3.1.2. Fault-Tolerant Routing Methodologies. There are two different methodologies that are employed to perform routing when errors are present in the network, forcing the original routing algorithm to adapt to the change in the network.
-Handling Convex/Concave Shapes is based on defining fault ring/chains around faulty network elements, forming fault regions. Some methodologies are too restrictive meaning that functional nodes/links might be included in the resulting fault regions and thus are disabled to form a specific shape that the routing algorithm can deal with to prevent deadlock situations [Fick et al. 2009b; Sui and Wang 1997; Park et al. 2000] . Convex and concave shapes that could be formed as a reaction to faulty links/nodes are demonstrated in Figure 10 in blue and black, respectively. All components within fault regions are excluded from the network functionality, indicated by crossed out nodes or blank links, that are surrounded by these shapes. -Contour Strategies are implemented in the routing algorithm to circumvent permanent faults without the need of defining fault regions or disabling healthy nodes. Solutions dealing with deadlock situations can be categorized into those that use VCs [Koibuchi et al. 2008] and those that do not [Wu 2003; Fick et al. 2009a ].

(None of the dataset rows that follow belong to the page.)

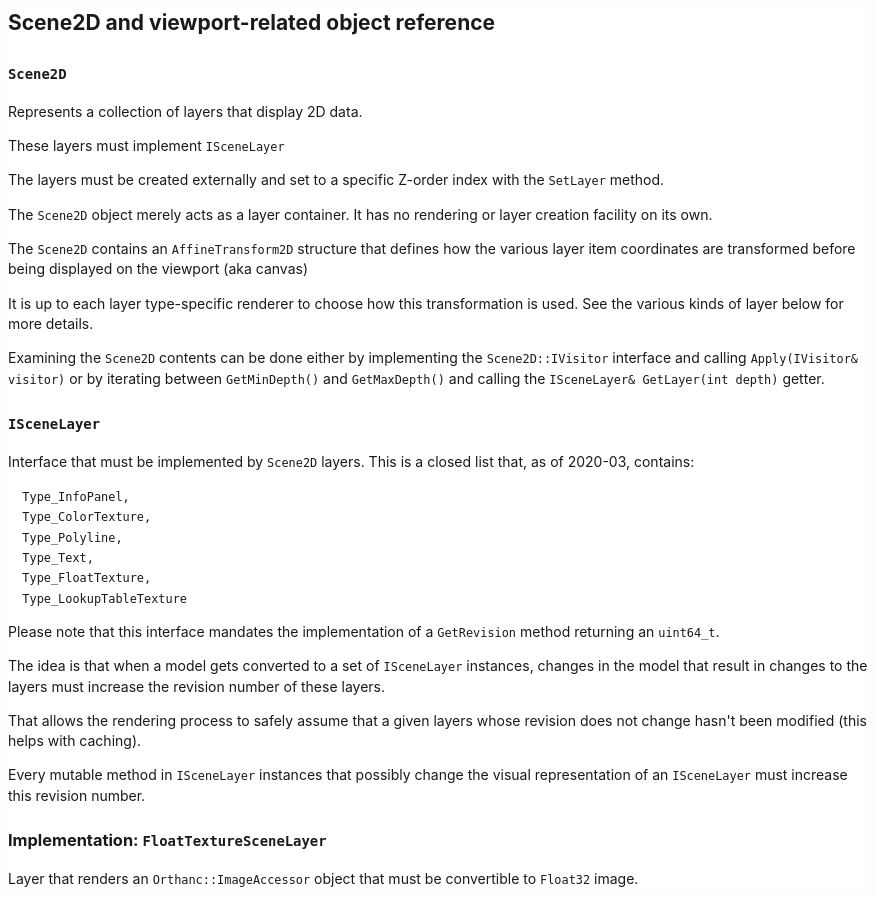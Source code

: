 ## Scene2D and viewport-related object reference

### `Scene2D` 

Represents a collection of layers that display 2D data.

These layers must implement `ISceneLayer`

The layers must be created externally and set to a specific Z-order index 
with the `SetLayer` method.

The `Scene2D` object merely acts as a layer container. It has no rendering 
or layer creation facility on its own.

The `Scene2D` contains an `AffineTransform2D` structure that defines how 
the various layer item coordinates are transformed before being displayed 
on the viewport (aka canvas)

It is up to each layer type-specific renderer to choose how this transformation
is used. See the various kinds of layer below for more details.

Examining the `Scene2D` contents can be done either by implementing the 
`Scene2D::IVisitor` interface and calling `Apply(IVisitor& visitor)` or by 
iterating between `GetMinDepth()` and `GetMaxDepth()` and calling the 
`ISceneLayer& GetLayer(int depth)` getter.

### `ISceneLayer` 

Interface that must be implemented by `Scene2D` layers. This is a closed list
that, as of 2020-03, contains:

```
  Type_InfoPanel,
  Type_ColorTexture,
  Type_Polyline,
  Type_Text,
  Type_FloatTexture,
  Type_LookupTableTexture
```

Please note that this interface mandates the implementation of a `GetRevision`
method returning an `uint64_t`. 

The idea is that when a model gets converted to a set of `ISceneLayer` 
instances, changes in the model that result in changes to the layers must 
increase the revision number of these layers.

That allows the rendering process to safely assume that a given layers whose
revision does not change hasn't been modified (this helps with caching).

Every mutable method in `ISceneLayer` instances that possibly change the visual
representation of an `ISceneLayer` must increase this revision number.

### Implementation: `FloatTextureSceneLayer`

Layer that renders an `Orthanc::ImageAccessor` object that must be convertible
to `Float32` image.
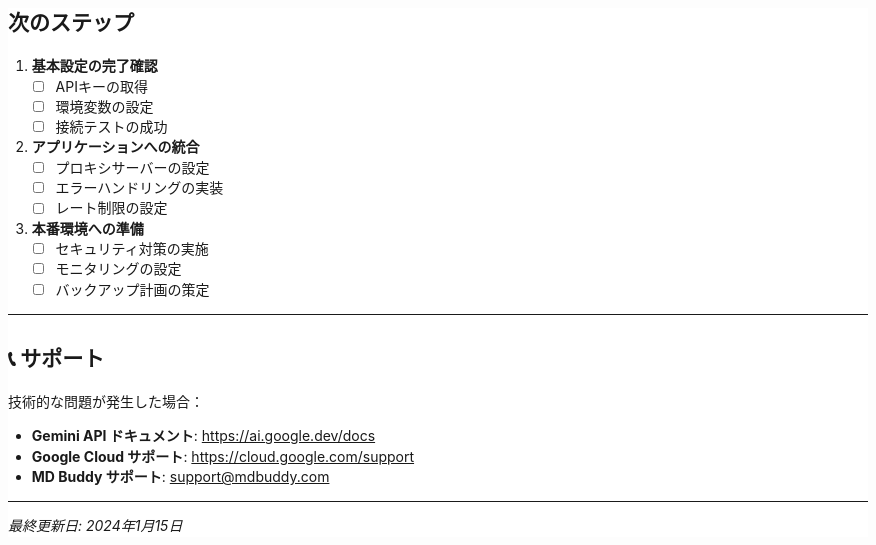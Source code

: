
 ```typescript
```

## 次のステップ

1. **基本設定の完了確認**
   - [ ] APIキーの取得
   - [ ] 環境変数の設定
   - [ ] 接続テストの成功

2. **アプリケーションへの統合**
   - [ ] プロキシサーバーの設定
   - [ ] エラーハンドリングの実装
   - [ ] レート制限の設定

3. **本番環境への準備**
   - [ ] セキュリティ対策の実施
   - [ ] モニタリングの設定
   - [ ] バックアップ計画の策定

---

## 📞 サポート

技術的な問題が発生した場合：

- **Gemini API ドキュメント**: https://ai.google.dev/docs
- **Google Cloud サポート**: https://cloud.google.com/support
- **MD Buddy サポート**: support@mdbuddy.com

---

*最終更新日: 2024年1月15日*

Fault Tolerance Through Packet Replication
In Flooding, several copies of a packet are dispatched into the network to increase packet delivery rate. Simple flooding is the basic technique in which each router sends a copy of an incoming packet to all output ports. This can be combined with Stochastic routing, where a router forwards a packet based on a particular probability. Different variants of these algorithms have been introduced. A router using Stochastic flooding will pass on incoming messages to an output port with probability p. Directed Flooding is a destination-aware variant of stochastic flooding, in which the likelihood of passing on a packet is computed based on the destination address. These variants mainly aim to decrease the number of packets traveling through the network. In N random walk, the injection of a fixed number of copies of a message into the network is allowed [Zhu et al. 2007] . A study comparing XY-routing (deterministic), Negative First Algorithm (partially adaptive), and N random walk (stochastic) for different N shows that packet replication schemes are inefficient regarding energy consumption and throughput, as they rapidly saturate the NoC and, hence, cannot compete with standard single-copy algorithms. For this reason, their use is discouraged and so, this article will not cover them in detail.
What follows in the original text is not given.